Required work:
Among the entries, how many lines carry the string "Omega"? Give the number and nothing else.

(Records from a dataset)
*** Block opens ***

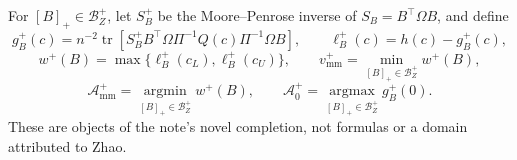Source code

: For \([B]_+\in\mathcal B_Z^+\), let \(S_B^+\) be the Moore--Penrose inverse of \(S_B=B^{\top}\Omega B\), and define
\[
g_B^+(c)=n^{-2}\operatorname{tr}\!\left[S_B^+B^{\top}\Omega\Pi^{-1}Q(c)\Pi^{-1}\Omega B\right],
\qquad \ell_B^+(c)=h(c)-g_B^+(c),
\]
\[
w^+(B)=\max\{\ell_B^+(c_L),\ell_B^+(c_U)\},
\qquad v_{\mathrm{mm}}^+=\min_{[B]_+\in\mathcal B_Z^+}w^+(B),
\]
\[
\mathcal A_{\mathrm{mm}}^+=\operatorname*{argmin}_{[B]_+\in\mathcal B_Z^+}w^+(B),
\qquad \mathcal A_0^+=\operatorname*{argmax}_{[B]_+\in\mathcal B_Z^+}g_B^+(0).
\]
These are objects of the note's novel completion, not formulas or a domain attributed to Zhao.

*** Block closes ***

Result:
2